Les États-Unis et les 28 pays membres de l'Union européenne (UE) jugent que le référendum en Crimée viole la Constitution ukrainienne et le droit international. Si la Crimée vote en faveur de la sécession, les États-Unis et l'UE envisagent d'imposer des sanctions dès lundi contre des responsables russes et des entreprises accusés d'aggraver la crise et de nuire au nouveau gouvernement ukrainien.

Le secrétaire d'État américain a déclaré vendredi qu'il avait mis de l'avant plusieurs idées sur la façon de respecter la souveraineté de l'Ukraine et de tenir compte des préoccupations de la Russie lors des discussions à Londres, mais M. Lavrov a clairement affirmé que le président russe, Vladimir Poutine, ne prendrait aucune décision avant le référendum de dimanche.

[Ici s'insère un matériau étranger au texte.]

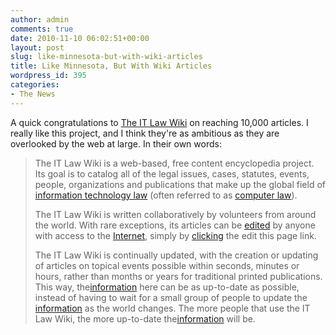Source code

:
 ```yaml
---
author: admin
comments: true
date: 2010-11-10 06:02:51+00:00
layout: post
slug: like-minnesota-but-with-wiki-articles
title: Like Minnesota, But With Wiki Articles
wordpress_id: 395
categories:
- The News
---
```


A quick congratulations to [The IT Law Wiki](http://itlaw.wikia.com/wiki/The_IT_Law_Wiki) on reaching 10,000 articles. I really like this project, and I think they're as ambitious as they are overlooked by the web at large. In their own words:

> The IT Law Wiki is a web-based, free content encyclopedia project. Its goal is to catalog all of the legal issues, cases, statutes, events, people, organizations and publications that make up the global field of [information technology law](http://itlaw.wikia.com/wiki/Information_technology_law) (often referred to as [computer law](http://itlaw.wikia.com/wiki/Computer_law)). 
>
> The IT Law Wiki is written collaboratively by volunteers from around the world. With rare exceptions, its articles can be [edited](http://itlaw.wikia.com/wiki/Help:Editing) by anyone with access to the [Internet](http://itlaw.wikia.com/wiki/Internet), simply by [clicking](http://itlaw.wikia.com/wiki/Click) the edit this page link.
>
> The IT Law Wiki is continually updated, with the creation or updating of articles on topical events possible within seconds, minutes or hours, rather than months or years for traditional printed publications. This way, the[information](http://itlaw.wikia.com/wiki/Information) here can be as up-to-date as possible, instead of having to wait for a small group of people to update the [information](http://itlaw.wikia.com/wiki/Information) as the world changes. The more people that use the IT Law Wiki, the more up-to-date the[information](http://itlaw.wikia.com/wiki/Information) will be.
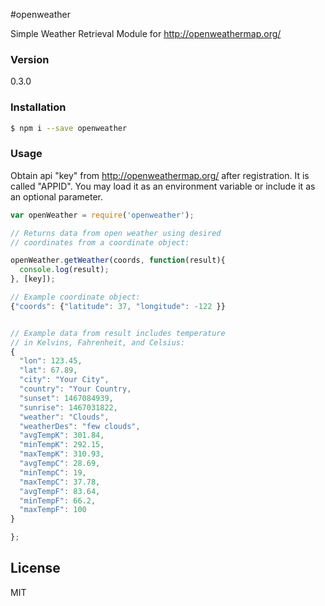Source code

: #openweather

Simple Weather Retrieval Module for http://openweathermap.org/

### Version
0.3.0

### Installation
```sh
$ npm i --save openweather
```

### Usage
Obtain api "key" from http://openweathermap.org/ after registration. It is called "APPID". You may load it as an environment variable or include it as an optional parameter. 
```js
var openWeather = require('openweather');

// Returns data from open weather using desired 
// coordinates from a coordinate object:

openWeather.getWeather(coords, function(result){
  console.log(result);
}, [key]);

// Example coordinate object:
{"coords": {"latitude": 37, "longitude": -122 }}


// Example data from result includes temperature 
// in Kelvins, Fahrenheit, and Celsius:
{
  "lon": 123.45,
  "lat": 67.89,
  "city": "Your City",
  "country": "Your Country,
  "sunset": 1467084939,
  "sunrise": 1467031822,
  "weather": "Clouds",
  "weatherDes": "few clouds",
  "avgTempK": 301.84,
  "minTempK": 292.15,
  "maxTempK": 310.93,
  "avgTempC": 28.69,
  "minTempC": 19,
  "maxTempC": 37.78,
  "avgTempF": 83.64,
  "minTempF": 66.2,
  "maxTempF": 100
}

};

```    

License
----
MIT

Le chef de la diplomatie russe a réaffirmé que la Russie respecterait les résultats du référendum et jugeait que des sanctions nuiraient aux relations entre les pays.

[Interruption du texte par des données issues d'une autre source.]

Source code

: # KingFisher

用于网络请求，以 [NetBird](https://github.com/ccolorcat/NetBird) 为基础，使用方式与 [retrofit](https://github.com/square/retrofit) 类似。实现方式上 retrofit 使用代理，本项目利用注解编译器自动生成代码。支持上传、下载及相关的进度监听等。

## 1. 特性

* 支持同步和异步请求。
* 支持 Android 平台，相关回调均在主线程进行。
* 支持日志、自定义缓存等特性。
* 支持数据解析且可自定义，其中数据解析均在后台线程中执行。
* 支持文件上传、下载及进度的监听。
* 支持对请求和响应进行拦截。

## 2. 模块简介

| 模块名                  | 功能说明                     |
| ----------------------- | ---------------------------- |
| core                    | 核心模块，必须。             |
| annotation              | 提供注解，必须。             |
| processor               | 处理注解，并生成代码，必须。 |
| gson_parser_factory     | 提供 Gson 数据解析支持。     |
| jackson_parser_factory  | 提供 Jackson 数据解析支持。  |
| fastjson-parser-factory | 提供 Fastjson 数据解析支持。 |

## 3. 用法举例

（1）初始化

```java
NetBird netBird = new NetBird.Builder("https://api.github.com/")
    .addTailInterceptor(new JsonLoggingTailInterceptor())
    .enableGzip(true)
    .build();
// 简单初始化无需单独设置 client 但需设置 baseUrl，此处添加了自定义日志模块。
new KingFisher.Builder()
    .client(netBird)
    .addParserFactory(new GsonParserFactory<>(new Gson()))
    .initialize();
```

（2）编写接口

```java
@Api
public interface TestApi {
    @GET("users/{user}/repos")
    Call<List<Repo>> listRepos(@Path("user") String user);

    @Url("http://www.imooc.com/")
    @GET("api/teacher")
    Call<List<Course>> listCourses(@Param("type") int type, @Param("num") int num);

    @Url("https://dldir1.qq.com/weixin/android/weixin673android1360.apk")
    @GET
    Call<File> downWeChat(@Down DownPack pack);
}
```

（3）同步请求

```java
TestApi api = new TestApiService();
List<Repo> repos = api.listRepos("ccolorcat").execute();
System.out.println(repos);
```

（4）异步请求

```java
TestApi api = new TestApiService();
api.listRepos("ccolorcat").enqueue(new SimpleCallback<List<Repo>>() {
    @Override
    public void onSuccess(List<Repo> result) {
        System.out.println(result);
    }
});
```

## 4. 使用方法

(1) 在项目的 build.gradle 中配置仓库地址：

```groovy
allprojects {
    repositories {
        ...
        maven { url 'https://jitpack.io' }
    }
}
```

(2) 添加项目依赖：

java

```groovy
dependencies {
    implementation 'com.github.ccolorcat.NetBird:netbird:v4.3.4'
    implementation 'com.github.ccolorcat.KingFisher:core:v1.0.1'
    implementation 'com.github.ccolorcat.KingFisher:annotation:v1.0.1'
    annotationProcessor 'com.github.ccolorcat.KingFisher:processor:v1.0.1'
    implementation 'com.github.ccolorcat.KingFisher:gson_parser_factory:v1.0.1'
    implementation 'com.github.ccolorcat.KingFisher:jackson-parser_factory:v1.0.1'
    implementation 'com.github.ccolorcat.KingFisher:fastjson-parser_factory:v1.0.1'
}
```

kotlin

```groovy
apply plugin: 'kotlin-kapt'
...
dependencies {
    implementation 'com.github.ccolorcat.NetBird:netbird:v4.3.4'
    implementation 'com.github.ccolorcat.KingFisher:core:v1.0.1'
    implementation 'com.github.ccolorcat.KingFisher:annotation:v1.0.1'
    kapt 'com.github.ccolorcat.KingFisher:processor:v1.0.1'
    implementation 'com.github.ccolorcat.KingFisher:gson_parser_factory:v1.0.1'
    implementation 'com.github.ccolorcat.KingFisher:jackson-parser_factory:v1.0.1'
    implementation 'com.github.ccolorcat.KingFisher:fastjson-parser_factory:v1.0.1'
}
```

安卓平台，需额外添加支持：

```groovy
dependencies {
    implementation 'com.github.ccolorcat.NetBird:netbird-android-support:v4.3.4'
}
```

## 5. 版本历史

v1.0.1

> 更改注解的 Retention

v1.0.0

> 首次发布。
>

«Nos partenaires réalisent eux aussi que les sanctions sont contre-productives», a-t-il dit.

Une lutte sur l'avenir de l'Ukraine

Les dirigeants européens et américains ont pressé à plusieurs reprises la Russie de retirer ses troupes de Crimée et de cesser d'encourager les milices locales qui présentent le référendum comme un choix entre le rétablissement des liens historiques avec la Russie et le retour aux relents de fascisme de l'Ukraine à l'époque de la Seconde Guerre mondiale, quand certains citoyens ont coopéré avec les occupants nazis.

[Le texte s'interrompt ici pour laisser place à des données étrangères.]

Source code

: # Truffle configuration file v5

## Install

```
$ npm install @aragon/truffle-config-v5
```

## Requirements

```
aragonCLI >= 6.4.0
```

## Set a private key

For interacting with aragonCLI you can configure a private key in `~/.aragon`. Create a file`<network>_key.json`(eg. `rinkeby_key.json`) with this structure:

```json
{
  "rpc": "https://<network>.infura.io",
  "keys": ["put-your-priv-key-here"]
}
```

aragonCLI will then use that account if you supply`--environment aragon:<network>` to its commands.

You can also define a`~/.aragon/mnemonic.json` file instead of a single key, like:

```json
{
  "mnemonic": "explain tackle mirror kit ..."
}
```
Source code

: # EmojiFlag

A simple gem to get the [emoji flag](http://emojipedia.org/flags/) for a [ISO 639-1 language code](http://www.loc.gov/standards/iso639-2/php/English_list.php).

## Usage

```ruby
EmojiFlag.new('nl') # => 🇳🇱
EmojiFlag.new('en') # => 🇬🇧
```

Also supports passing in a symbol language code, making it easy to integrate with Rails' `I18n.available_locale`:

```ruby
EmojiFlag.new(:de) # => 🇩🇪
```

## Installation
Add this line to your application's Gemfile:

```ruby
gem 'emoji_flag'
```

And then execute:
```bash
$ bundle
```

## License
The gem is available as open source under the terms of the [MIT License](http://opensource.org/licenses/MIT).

Ce désaccord entre la Russie et les pays occidentaux est présenté comme une lutte sur l'avenir de l'Ukraine. La plupart des Ukrainiens de l'ouest du pays sont favorables à un rapprochement avec l'UE, tandis que les Ukrainiens de l'est ont plus de liens traditionnels et économiques avec la Russie. M. Poutine fait pression depuis des mois pour ramener l'Ukraine dans le giron russe.

M. Lavrov a répété vendredi que la Russie se réservait le droit d'intervenir dans l'est de l'Ukraine pour y défendre les russophones, tout en assurant que son pays n'avait pas l'intention de déployer des troupes dans la région.

«La Russie n'a pas et ne peut pas avoir de plan pour envahir les régions du sud-est de l'Ukraine», a-t-il dit.

Un communiqué publié vendredi par le ministère russe des Affaires étrangères accuse les dirigeants ukrainiens d'avoir perdu le contrôle du pays et d'être incapables d'assurer la sécurité de la population. Moscou cite en exemple des affrontements qui ont fait un mort et 29 blessés dans la nuit de jeudi à vendredi à Donetsk, dans l'est de l'Ukraine.

Ces violences ont éclaté quand une foule pro-russe a pris à partie des partisans du gouvernement. L'Ukraine a répliqué en affirmant que l'énoncé russe témoignait d'un «cynisme impressionnant».

Les affrontements de Donetsk «avaient un lien direct avec les gestes délibérés et destructeurs de certains citoyens de la Russie et de certaines organisations sociales russes, dont les représentants sont présents dans notre pays pour déstabiliser la situation et accroître les tensions», a déclaré le porte-parole du ministère ukrainien des Affaires étrangères, Evgeny Perebiynis, cité par l'agence Interfax.

Le secrétaire général des Nations unies, Ban Ki-moon, a demandé à la Russie et à l'Ukraine d'éviter toute provocation ou décision hâtive au cours des prochains jours, prévenant du risque d'une spirale dangereuse. M. Ban s'est entretenu jeudi avec le premier ministre ukrainien Arseni Iatseniouk et vendredi avec le président russe Vladimir Poutine.

Ioulia Timochenko va mieux

Par ailleurs, les autorités médicales allemandes ont rapporté vendredi que l'ancienne première ministre ukrainienne Ioulia Timochenko ressentait nettement moins de douleur après une semaine de traitements pour trois hernies discales. Les médecins décideront au cours des prochains jours si la femme de 53 ans aura besoin d'une intervention chirurgicale.

Mme Timochenko a passé deux ans en prison avant d'être libérée le mois dernier dans la foulée des manifestations populaires qui ont chassé du pouvoir le président Viktor Ianoukovitch. Elle n'a pas encore officiellement annoncé sa décision de briguer la présidence du pays lors des élections de mai, mais elle reste l'une des politiciennes les plus influentes en Ukraine.